## WHAT THE TASK REQUIRES
Starting at the top of the records below, write out each line exactly as it stands, stopping after the line with "है, मापे गए"; exclude the pictures.

+++ MATERIAL PROVIDED

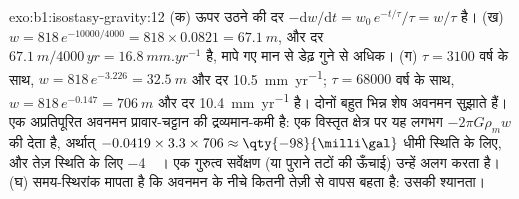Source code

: \begin{solution}{exo:b1:isostasy-gravity:12}
(क) ऊपर उठने की दर $-\mathrm dw/\mathrm dt = w_0\,e^{-t/\tau}/\tau = w/\tau$ है। (ख) $w = 818\,e^{-10000/4000} = 818\times0.0821 = \qty{67.1}{m}$, और दर
$\qty{67.1}{m}/\num{4000}\,\unit{yr} = \qty{16.8}{mm.yr^{-1}}$ है, मापे गए मान से डेढ़ गुने से अधिक। (ग) $\tau = 3100$ वर्ष के साथ, $w =
818\,e^{-3.226} = \qty{32.5}{m}$ और दर \qty{10.5}{mm.yr^{-1}}; $\tau = \num{68000}$ वर्ष के साथ, $w = 818\,e^{-0.147} = \qty{706}{m}$ और दर
\qty{10.4}{mm.yr^{-1}} है। दोनों बहुत भिन्न शेष अवनमन सुझाते हैं। एक अप्रतिपूरित अवनमन प्रावार-चट्टान की द्रव्यमान-कमी है: एक विस्तृत क्षेत्र पर यह लगभग $-2\pi G\rho_m w$ की  देता है, अर्थात्
$-0.0419\times3.3\times706 \approx \qty{-98}{\milli\gal}$ धीमी स्थिति के लिए, और तेज़ स्थिति के लिए \qty{-4}{\milli\gal}। एक गुरुत्व सर्वेक्षण (या पुराने तटों की ऊँचाई) उन्हें अलग करता है। (घ) समय-स्थिरांक मापता है कि अवनमन के नीचे  कितनी तेज़ी से वापस बहता है: उसकी श्यानता।
\end{solution}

++++++

## COMPLETED EXERCISE
Source code

: \begin{solution}{exo:b1:isostasy-gravity:12}
(क) ऊपर उठने की दर $-\mathrm dw/\mathrm dt = w_0\,e^{-t/\tau}/\tau = w/\tau$ है। (ख) $w = 818\,e^{-10000/4000} = 818\times0.0821 = \qty{67.1}{m}$, और दर
$\qty{67.1}{m}/\num{4000}\,\unit{yr} = \qty{16.8}{mm.yr^{-1}}$ है, मापे गए मान से डेढ़ गुने से अधिक। (ग) $\tau = 3100$ वर्ष के साथ, $w =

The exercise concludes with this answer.